In actuality, each thread executes a SIMD-Width number of kernel instances >concurrently. Thus for a SIMD-16 compile of a compute kernel, it is possible for SIMD-16 x 7 threads = 112 kernel instances to be executing concurrently on a single EU. Similarly, for SIMD-32 x 7 threads = 224 kernel instances executing concurrently on a single EU.
If I understand it correctly, using the SIMD-16 x 7 threads = 112 kernel instances
as a example, in order to run 224 threads on one EU, the work group size need to be 16. Then the OpenCL compiler will fold 16 kernel instances into a 16 lane SIMD thread, and do this 7 times on 7 work groups, and run them on a single EU?

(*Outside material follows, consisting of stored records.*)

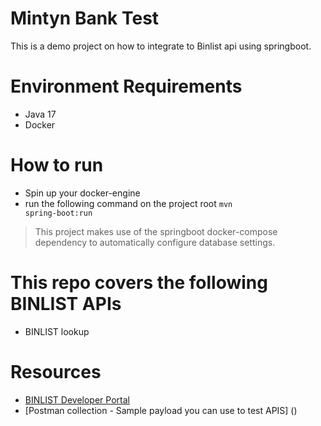 # Mintyn Bank Test
This is a demo project on how to integrate to Binlist api using springboot. 


# Environment Requirements
* Java 17
* Docker


# How to run
* Spin up your docker-engine
* run the following command on the project root <code>mvn spring-boot:run</code>

> This project makes use of the springboot docker-compose dependency to automatically configure database settings.

# This repo covers the following BINLIST APIs
* BINLIST lookup

# Resources
* [BINLIST Developer Portal](https://binlist.net/)
* [Postman collection - Sample payload you can use to test APIS] ()

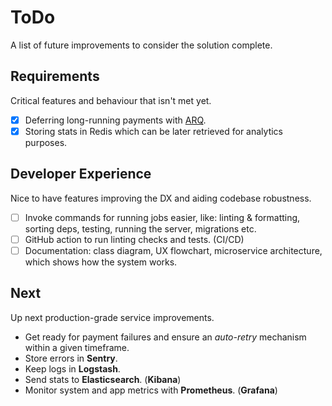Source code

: # ToDo

A list of future improvements to consider the solution complete.

## Requirements

Critical features and behaviour that isn't met yet.

- [x] Deferring long-running payments with [ARQ](https://arq-docs.helpmanual.io/).
- [x] Storing stats in Redis which can be later retrieved for analytics purposes.

## Developer Experience

Nice to have features improving the DX and aiding codebase robustness.

- [ ] Invoke commands for running jobs easier, like: linting & formatting, sorting deps, testing, running the server,
  migrations etc.
- [ ] GitHub action to run linting checks and tests. (CI/CD)
- [ ] Documentation: class diagram, UX flowchart, microservice architecture, which shows how the system works.

## Next

Up next production-grade service improvements.

- Get ready for payment failures and ensure an _auto-retry_ mechanism within a given timeframe.
- Store errors in **Sentry**.
- Keep logs in **Logstash**.
- Send stats to **Elasticsearch**. (**Kibana**)
- Monitor system and app metrics with **Prometheus**. (**Grafana**)
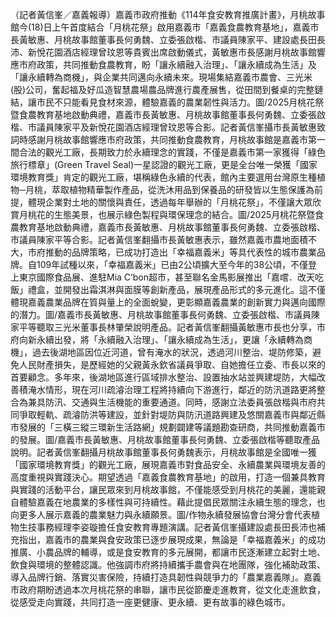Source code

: （記者黃信峯／嘉義報導）嘉義市政府推動《114年食安教育推廣計畫》，月桃故事館今(18)日上午首度結合「月桃花祭」啟用嘉義市「嘉義食農教育基地」，嘉義市長黃敏惠、月桃故事館董事長何勇魏、立委張啟楷、市議員陳家平、建設處長田長沛、新悅花園酒店經理曾玟恩等貴賓出席啟動儀式，黃敏惠市長感謝月桃故事館響應市府政策，共同推動食農教育，盼「讓永續融入治理」、「讓永續成為生活」及「讓永續轉為商機」，與企業共同邁向永續未來。現場集結嘉義市農會、三光米(股)公司，奮起福及好瓜造智慧農場農品牌進行農產展售，從田間到餐桌的完整鏈結，讓市民不只能看見食材來源，體驗嘉義的農業韌性與活力。圖/2025月桃花祭暨食農教育基地啟動典禮，嘉義市長黃敏惠、月桃故事館董事長何勇魏、立委張啟楷、市議員陳家平及新悅花園酒店經理曾玟恩等合影。記者黃信峯攝市長黃敏惠致詞時感謝月桃故事館響應市府政策，共同推動食農教育，月桃故事館是嘉義市第一間合法的觀光工廠，長期致力於永續理念的實踐，不僅是嘉義市第一家獲得「綠色旅行標章」(Green Travel Seal)一星認證的觀光工廠，更是全台唯一榮獲「國家環境教育獎」肯定的觀光工廠，堪稱綠色永續的代表，館內主要選用台灣原生種植物─月桃，萃取植物精華製作產品，從洗沐用品到保養品的研發皆以生態保護為前提，體現企業對土地的關懷與責任，透過每年舉辦的「月桃花祭」，不僅讓大眾欣賞月桃花的生態美景，也展示綠色製程與環保理念的結合。圖/2025月桃花祭暨食農教育基地啟動典禮，嘉義市長黃敏惠、月桃故事館董事長何勇魏、立委張啟楷、市議員陳家平等合影。記者黃信峯翻攝市長黃敏惠表示，雖然嘉義市農地面積不大，市府推動的品牌策略，已成功打造出「幸福嘉義米」等具代表性的城市農業品牌。自109年試種以來，「幸福嘉義米」已由2公頃擴大至今年的38公頃，不僅登上東京國際食品展、進駐Mia C’bon超市，甚至聯名金馬影展推出「嘉嚐．改天吃飯」禮盒，並開發出霜淇淋與面膜等創新產品，展現產品形式的多元進化。這不僅體現嘉義農業品牌在質與量上的全面蛻變，更彰顯嘉義農業的創新實力與邁向國際的潛力。圖/嘉義市長黃敏惠、月桃故事館董事長何勇魏、立委張啟楷、市議員陳家平等聽取三光米董事長林肇榮說明產品。記者黃信峯翻攝黃敏惠市長也分享，市府向新永續出發，將「永續融入治理」、「讓永續成為生活」，更讓「永續轉為商機」，過去後湖地區因位近河道，曾有淹水的狀況，透過河川整治、堤防修築，避免人民財產損失，是歷經她的父親黃永欽省議員爭取、自她擔任立委、市長以來的首要顧念。多年來，後湖地區進行區域排水整治、設置抽水站並興建堤防，大幅改善積淹水情形，現在河川疏濬治理工程將持續向下游進行，鄰近的防汛道路更將整合為兼具防汛、交通與生活機能的重要通道。同時，感謝立法委員張啟楷與市府共同爭取輕軌、疏濬防洪等建設，並針對堤防與防汛道路興建及悠關嘉義市與鄰近縣市發展的「三橫三縱三環新生活路網」規劃闢建等議題勘查研商，共同推動嘉義市的發展。圖/嘉義市長黃敏惠、月桃故事館董事長何勇魏、立委張啟楷等聽取產品說明。記者黃信峯翻攝月桃故事館董事長何勇魏表示，月桃故事館是全國唯一獲「國家環境教育獎」的觀光工廠，展現嘉義市對食品安全、永續農業與環境友善的高度重視與實踐決心。期望透過「嘉義食農教育基地」的啟用，打造一個兼具教育與實踐的活動平台，讓民眾來到月桃故事館，不僅能感受到月桃花的美麗，還能親自體驗嘉義在地農業的多樣性與可持續性。藉此提倡民眾關注永續生態的理念，也向更多人展示嘉義的農業魅力與永續願景。圖/作物永續發展協會台灣分會代表植物生技事務經理李姿璇擔任食安教育專題演講。記者黃信峯攝建設處長田長沛也補充指出，嘉義市的農業與食安政策已逐步展現成果，無論是「幸福嘉義米」的成功推廣、小農品牌的輔導，或是食安教育的多元展開，都讓市民逐漸建立起對土地、飲食與環境的整體認識。他強調市府將持續攜手農會與在地團隊，強化補助政策、導入品牌行銷、落實災害保險，持續打造具韌性與競爭力的「農業嘉義隊」。嘉義市政府期盼透過本次月桃花祭的串聯，讓市民從節慶走進教育，從文化走進飲食，從感受走向實踐，共同打造一座更健康、更永續、更有故事的綠色城市。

Question 1: am I correct until here?
However OpenCL spec also provide vector data types. So it's feasible to make full use of the SIMD-16 computing resources in a EU by conventional SIMD programming(as in NEON and SSE).
Question 2: If this is the case, using vector-16 data type already makes explicit use of the SIMD-16 resources, hence removes the at-least-16-item-per-work-group restrictions. Is this the case?
Question 3: If all above are true, then how does the two approach compare with each other: 1) 112 threads fold into 7 SIMD-16 threads by OpenCL compiler; 2) 7 native threads coded to explicitly use vector-16 data types and SIMD-16 operations?